Le pareció que tardaba una eternidad en volar bajo el dragón. Pasó por su primer par de patas sin incidente, porque Nalavara seguía cerrando las mandíbulas y aún no se había percatado de que lo había perdido. Sus escamas tenían el tamaño de escudos de torneo, eran gruesas como puertas, y cuando Vangerdahast alcanzó su abdomen, el calor del fuego que ardía en el interior de la criatura bastó para abrasarle la piel. De haber extendido los brazos y empuñar la vara en toda su extensión, no habría alcanzado ni la mitad de anchura del cuerpo del dragón. Al pasar bajo sus alas, la turbulencia estuvo a punto de hacerle perder el control; entonces un par de patas con garras aparecieron iluminadas por la luz, extendidas para barrer el espacio que había ante ellas con la esperanza ciega de atraparlo. Pasó volando entre las enormes garras, y aún le sobró un brazo de distancia a ambos lados.

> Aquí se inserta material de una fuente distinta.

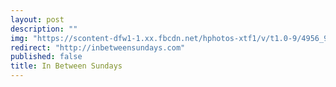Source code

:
 ```yaml
---
layout: post
description: ""
img: "https://scontent-dfw1-1.xx.fbcdn.net/hphotos-xtf1/v/t1.0-9/4956_98216741167_7335525_n.jpg?oh=0227a21782a42b3dfcc320e676cab118&oe=5687DA5A"
redirect: "http://inbetweensundays.com"
published: false
title: In Between Sundays
---
```



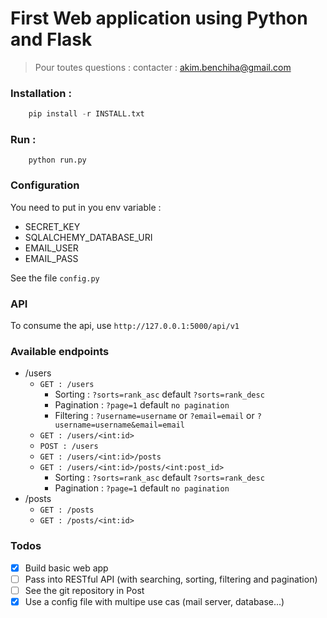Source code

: # First Web application using Python and Flask
> Pour toutes questions : contacter : akim.benchiha@gmail.com

### Installation :
```python 
    pip install -r INSTALL.txt
```

### Run :
```phyton 
    python run.py
```

### Configuration
You need to put in you env variable :
- SECRET_KEY
- SQLALCHEMY_DATABASE_URI
- EMAIL_USER
- EMAIL_PASS

See the file `config.py`

### API
To consume the api, use `http://127.0.0.1:5000/api/v1`

### Available endpoints
- /users
    - `GET : /users`
        - Sorting : `?sorts=rank_asc` default `?sorts=rank_desc`
        - Pagination : `?page=1` default `no pagination`
        - Filtering : `?username=username` or `?email=email` or `?username=username&email=email`
    - `GET : /users/<int:id>`
    - `POST : /users`
    - `GET : /users/<int:id>/posts`
    - `GET : /users/<int:id>/posts/<int:post_id>`
        - Sorting : `?sorts=rank_asc` default `?sorts=rank_desc`
        - Pagination : `?page=1` default `no pagination`
- /posts
    -  `GET : /posts`
    - `GET : /posts/<int:id>`

### Todos
- [x] Build basic web app
- [ ] Pass into RESTful API (with searching, sorting, filtering and pagination)
- [ ] See the git repository in Post
- [x] Use a config file with multipe use cas (mail server, database...)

Consciente de que no le convenía arriesgar el pellejo con la cola del dragón, Vangerdahast se arrojó en picado y viró hacia el pasadizo estrecho por el que tanto él como Rowen habían accedido a la estancia. Si podía engañar a Nalavara para que abandonara la caverna, podría hacer que el cetro volara por sí solo y teletransportarse de nuevo para recuperar el auténtico.
Nalavara se volvió sobre los cuartos traseros, topó con la pared y el eco del estruendo reverberó entre las cuatro paredes de la caverna. El mago sabía que el hechizo de luz atraería la mirada del dragón como un faro, de modo que cayó a treinta centímetros sobre los espantapájaros de hierro, al tiempo que realizaba viradas y reviradas de un lado a otro. Pero su plan fracasó. Al acercarse a la entrada, un chorro de fuego pasó por encima de su cabeza y llenó por completo el acceso al túnel, obligándole a apartarse en el último momento y ocultarse en un agujero cercano.
Por un instante, Vangerdahast se planteó las alternativas de que disponía. El pasadizo era tan estrecho como el primero, y estaba hasta el techo de espantapájaros. Dio veinte pasos, pero entonces se vio obligado a volver por donde había venido al topar con una pared.
El suelo tembló, y el mago supo que Nalavara se había posado tras él. Cayó de bruces entre los espantapájaros y arrancó uno de la base que lo sostenía. Lo inclinó hacia la entrada y empezó a murmurar un hechizo.
Apenas Vangerdahast había pronunciado unas sílabas, cuando el hocico llameante de Nalavara bloqueó la entrada del pasadizo. Masculló las últimas palabras, y suspiró aliviado cuando un muro de hierro se levantó ante su mirada, antes de encogerse de miedo cuando el fiero aliento de dragón topó con la barrera mágica.
El rugido continuó durante lo que parecieron varios minutos. Un círculo naranja apareció en medio de la pared, y se extendió lentamente hacia fuera, elevando tanto la temperatura del túnel que Vangerdahast pensó que ardería todo envuelto en llamas. El hierro empezó a fundirse y derretirse, y largas lenguas de fuego lo atravesaron hasta alcanzar la pared del fondo y transformar el marrón de los anaqueles en blanco. Vangerdahast apretó la espalda contra una de las paredes del pasadizo y se acercó con tiento hacia la pared mágica, donde estaría más resguardado de las llamas.